Your task: Only one portion of the data is to be written out: from the line bearing "Experiencing over 3" through the line bearing "Repair Center |". Write it exactly as it appears.

[Stored entries]
※ ※ ※
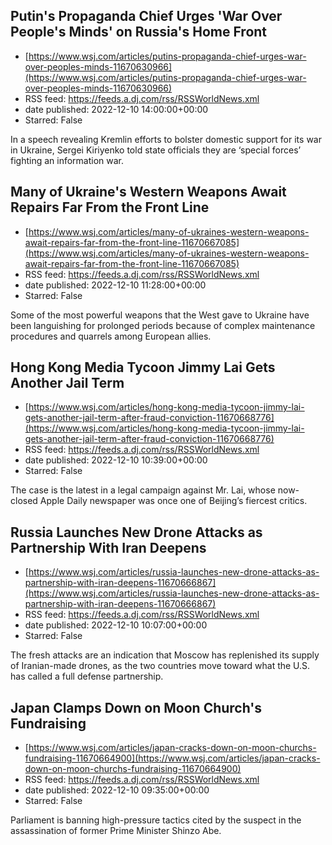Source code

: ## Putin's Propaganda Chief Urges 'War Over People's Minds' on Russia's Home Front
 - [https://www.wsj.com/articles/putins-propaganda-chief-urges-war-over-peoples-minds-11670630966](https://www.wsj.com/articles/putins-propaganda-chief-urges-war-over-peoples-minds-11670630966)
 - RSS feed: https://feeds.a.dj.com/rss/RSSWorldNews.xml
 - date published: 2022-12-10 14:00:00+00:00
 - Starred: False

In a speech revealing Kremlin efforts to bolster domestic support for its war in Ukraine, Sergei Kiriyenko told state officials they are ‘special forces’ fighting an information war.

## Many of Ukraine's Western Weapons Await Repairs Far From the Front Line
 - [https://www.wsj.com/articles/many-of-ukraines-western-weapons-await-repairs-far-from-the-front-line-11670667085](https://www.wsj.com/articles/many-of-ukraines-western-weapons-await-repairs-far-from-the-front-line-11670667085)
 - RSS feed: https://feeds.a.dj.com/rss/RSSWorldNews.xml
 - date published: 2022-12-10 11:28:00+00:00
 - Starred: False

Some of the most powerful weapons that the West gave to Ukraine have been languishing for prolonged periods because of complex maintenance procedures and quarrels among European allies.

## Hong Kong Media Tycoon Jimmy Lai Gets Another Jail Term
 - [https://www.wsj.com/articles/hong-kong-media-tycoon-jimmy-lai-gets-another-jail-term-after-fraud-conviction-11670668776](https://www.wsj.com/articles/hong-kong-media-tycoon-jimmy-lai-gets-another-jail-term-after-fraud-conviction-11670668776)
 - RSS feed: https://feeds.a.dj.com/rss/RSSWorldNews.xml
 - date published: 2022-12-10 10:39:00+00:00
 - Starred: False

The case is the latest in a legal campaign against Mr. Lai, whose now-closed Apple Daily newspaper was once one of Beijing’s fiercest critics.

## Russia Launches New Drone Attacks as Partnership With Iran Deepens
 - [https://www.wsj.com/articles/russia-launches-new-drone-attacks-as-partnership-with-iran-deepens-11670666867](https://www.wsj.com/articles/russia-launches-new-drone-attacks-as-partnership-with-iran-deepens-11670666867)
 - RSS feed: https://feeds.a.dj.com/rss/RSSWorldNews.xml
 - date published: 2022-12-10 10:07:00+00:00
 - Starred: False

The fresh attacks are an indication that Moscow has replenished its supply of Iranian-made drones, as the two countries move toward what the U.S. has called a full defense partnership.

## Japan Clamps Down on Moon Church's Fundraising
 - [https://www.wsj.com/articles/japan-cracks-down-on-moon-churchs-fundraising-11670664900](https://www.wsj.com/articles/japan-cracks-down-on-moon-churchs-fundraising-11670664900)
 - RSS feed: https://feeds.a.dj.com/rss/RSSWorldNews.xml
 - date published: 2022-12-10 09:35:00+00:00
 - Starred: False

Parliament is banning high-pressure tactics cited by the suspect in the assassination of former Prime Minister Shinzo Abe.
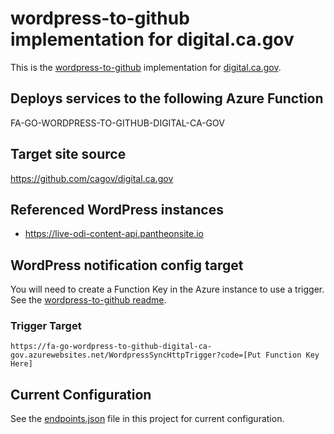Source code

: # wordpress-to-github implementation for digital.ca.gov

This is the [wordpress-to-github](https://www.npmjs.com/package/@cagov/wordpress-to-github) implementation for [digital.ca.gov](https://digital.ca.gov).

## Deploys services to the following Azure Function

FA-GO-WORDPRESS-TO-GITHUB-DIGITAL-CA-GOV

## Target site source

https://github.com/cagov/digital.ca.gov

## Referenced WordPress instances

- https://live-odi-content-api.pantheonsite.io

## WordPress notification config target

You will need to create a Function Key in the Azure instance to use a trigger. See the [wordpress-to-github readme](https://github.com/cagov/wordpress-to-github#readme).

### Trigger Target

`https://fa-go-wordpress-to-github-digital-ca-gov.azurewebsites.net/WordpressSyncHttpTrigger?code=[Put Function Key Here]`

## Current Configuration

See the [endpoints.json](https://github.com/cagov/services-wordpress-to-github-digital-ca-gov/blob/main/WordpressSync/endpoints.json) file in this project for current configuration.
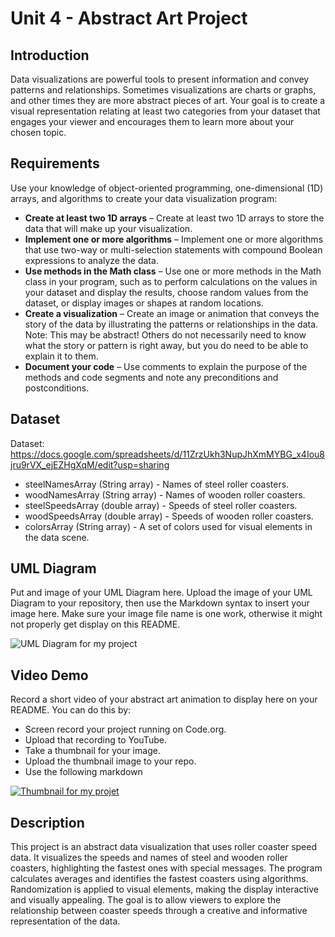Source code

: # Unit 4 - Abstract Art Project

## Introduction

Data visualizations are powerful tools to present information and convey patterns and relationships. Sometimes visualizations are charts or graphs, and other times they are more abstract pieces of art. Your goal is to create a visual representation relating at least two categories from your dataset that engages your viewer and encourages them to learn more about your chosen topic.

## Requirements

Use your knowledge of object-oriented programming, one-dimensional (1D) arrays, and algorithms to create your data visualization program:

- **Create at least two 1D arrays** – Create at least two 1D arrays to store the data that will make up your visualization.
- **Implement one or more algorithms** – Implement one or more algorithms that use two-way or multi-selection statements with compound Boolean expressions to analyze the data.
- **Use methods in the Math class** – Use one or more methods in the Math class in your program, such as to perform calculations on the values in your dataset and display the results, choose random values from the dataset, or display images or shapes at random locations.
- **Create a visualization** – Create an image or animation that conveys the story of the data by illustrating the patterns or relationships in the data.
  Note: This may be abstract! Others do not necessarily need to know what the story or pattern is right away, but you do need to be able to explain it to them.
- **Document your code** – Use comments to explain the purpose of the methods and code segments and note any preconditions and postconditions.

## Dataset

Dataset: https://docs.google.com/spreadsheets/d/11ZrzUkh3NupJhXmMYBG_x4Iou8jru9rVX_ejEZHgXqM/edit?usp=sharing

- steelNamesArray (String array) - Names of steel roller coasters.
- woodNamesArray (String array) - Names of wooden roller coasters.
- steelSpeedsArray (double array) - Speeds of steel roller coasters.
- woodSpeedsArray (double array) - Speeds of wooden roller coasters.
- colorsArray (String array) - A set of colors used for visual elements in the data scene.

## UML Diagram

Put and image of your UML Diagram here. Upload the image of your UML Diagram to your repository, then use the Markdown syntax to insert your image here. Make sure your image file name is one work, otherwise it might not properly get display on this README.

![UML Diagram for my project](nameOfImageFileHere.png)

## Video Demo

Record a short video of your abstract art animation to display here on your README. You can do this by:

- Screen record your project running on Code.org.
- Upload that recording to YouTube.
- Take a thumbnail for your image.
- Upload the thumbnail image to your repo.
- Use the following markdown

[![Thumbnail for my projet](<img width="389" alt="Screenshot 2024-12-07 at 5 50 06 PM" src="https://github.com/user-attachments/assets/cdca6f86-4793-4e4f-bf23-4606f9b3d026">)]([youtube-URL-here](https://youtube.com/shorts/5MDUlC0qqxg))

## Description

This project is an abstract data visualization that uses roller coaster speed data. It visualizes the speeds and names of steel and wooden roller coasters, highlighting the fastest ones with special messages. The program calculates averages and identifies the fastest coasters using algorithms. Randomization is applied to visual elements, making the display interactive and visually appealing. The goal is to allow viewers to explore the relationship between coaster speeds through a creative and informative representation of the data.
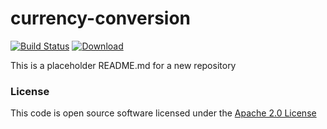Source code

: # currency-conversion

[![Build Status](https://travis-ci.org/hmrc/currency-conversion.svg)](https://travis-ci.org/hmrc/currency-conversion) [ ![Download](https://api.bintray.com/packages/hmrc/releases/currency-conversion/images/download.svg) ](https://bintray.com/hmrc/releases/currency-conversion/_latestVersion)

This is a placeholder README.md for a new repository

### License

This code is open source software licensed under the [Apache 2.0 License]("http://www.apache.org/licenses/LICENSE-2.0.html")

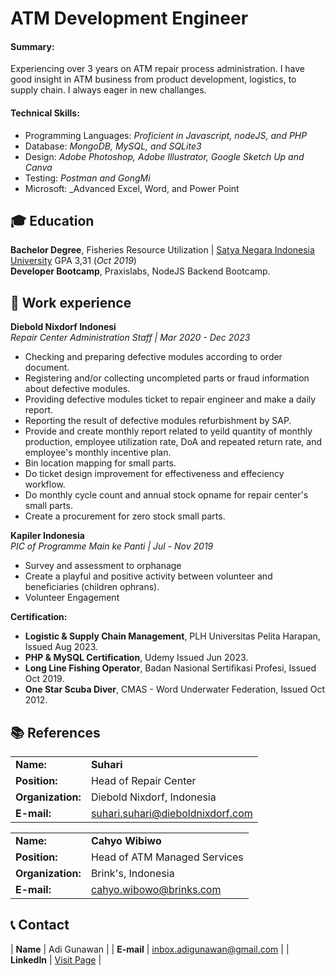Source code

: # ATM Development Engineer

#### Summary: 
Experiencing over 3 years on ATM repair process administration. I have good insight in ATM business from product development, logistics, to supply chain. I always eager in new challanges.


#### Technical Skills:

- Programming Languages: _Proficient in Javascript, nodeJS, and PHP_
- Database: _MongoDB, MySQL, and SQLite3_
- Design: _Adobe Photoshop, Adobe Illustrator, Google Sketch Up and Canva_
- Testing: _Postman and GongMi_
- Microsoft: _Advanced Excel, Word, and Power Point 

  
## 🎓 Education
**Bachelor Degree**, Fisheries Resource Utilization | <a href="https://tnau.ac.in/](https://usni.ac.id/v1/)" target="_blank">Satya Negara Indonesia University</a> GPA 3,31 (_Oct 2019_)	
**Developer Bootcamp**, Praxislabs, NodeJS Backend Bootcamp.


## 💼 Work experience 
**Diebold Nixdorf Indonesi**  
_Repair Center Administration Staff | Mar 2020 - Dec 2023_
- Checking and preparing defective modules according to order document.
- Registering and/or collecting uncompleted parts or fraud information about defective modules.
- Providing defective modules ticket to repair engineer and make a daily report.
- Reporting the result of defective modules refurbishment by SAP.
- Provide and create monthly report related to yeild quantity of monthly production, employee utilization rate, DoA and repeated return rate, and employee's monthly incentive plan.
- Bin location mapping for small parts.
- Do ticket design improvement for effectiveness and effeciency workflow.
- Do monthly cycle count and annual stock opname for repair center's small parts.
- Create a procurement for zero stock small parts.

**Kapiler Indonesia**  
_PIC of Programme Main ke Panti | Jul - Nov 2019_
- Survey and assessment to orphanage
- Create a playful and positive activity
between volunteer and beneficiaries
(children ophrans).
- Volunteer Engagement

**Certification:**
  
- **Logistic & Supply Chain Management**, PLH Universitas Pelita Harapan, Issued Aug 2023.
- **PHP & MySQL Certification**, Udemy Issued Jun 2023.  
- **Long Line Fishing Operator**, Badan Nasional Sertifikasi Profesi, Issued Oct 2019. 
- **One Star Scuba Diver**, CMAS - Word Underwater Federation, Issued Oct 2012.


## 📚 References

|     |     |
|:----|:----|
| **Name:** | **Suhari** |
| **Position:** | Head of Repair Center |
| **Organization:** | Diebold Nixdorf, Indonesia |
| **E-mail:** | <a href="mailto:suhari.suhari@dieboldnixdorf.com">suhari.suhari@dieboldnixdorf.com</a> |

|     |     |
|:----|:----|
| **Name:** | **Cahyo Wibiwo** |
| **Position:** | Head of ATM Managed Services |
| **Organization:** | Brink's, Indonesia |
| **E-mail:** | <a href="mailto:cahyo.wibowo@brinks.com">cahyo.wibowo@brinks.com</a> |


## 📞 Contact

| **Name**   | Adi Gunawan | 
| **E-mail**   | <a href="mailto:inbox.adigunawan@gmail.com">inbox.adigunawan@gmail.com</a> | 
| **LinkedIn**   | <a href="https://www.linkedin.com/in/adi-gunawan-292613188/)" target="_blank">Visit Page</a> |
※ ※ ※
Result for this exercise:
Experiencing over 3 years on ATM repair process administration. I have good insight in ATM business from product development, logistics, to supply chain. I always eager in new challanges.


#### Technical Skills:

- Programming Languages: _Proficient in Javascript, nodeJS, and PHP_
- Database: _MongoDB, MySQL, and SQLite3_
- Design: _Adobe Photoshop, Adobe Illustrator, Google Sketch Up and Canva_
- Testing: _Postman and GongMi_
- Microsoft: _Advanced Excel, Word, and Power Point 

  
## 🎓 Education
**Bachelor Degree**, Fisheries Resource Utilization | <a href="https://tnau.ac.in/](https://usni.ac.id/v1/)" target="_blank">Satya Negara Indonesia University</a> GPA 3,31 (_Oct 2019_)	
**Developer Bootcamp**, Praxislabs, NodeJS Backend Bootcamp.


## 💼 Work experience 
**Diebold Nixdorf Indonesi**  
_Repair Center Administration Staff | Mar 2020 - Dec 2023_
- Checking and preparing defective modules according to order document.
- Registering and/or collecting uncompleted parts or fraud information about defective modules.
- Providing defective modules ticket to repair engineer and make a daily report.
- Reporting the result of defective modules refurbishment by SAP.
- Provide and create monthly report related to yeild quantity of monthly production, employee utilization rate, DoA and repeated return rate, and employee's monthly incentive plan.
- Bin location mapping for small parts.
- Do ticket design improvement for effectiveness and effeciency workflow.
- Do monthly cycle count and annual stock opname for repair center's small parts.
- Create a procurement for zero stock small parts.

**Kapiler Indonesia**  
_PIC of Programme Main ke Panti | Jul - Nov 2019_
- Survey and assessment to orphanage
- Create a playful and positive activity
between volunteer and beneficiaries
(children ophrans).
- Volunteer Engagement

**Certification:**
  
- **Logistic & Supply Chain Management**, PLH Universitas Pelita Harapan, Issued Aug 2023.
- **PHP & MySQL Certification**, Udemy Issued Jun 2023.  
- **Long Line Fishing Operator**, Badan Nasional Sertifikasi Profesi, Issued Oct 2019. 
- **One Star Scuba Diver**, CMAS - Word Underwater Federation, Issued Oct 2012.


## 📚 References

|     |     |
|:----|:----|
| **Name:** | **Suhari** |
| **Position:** | Head of Repair Center |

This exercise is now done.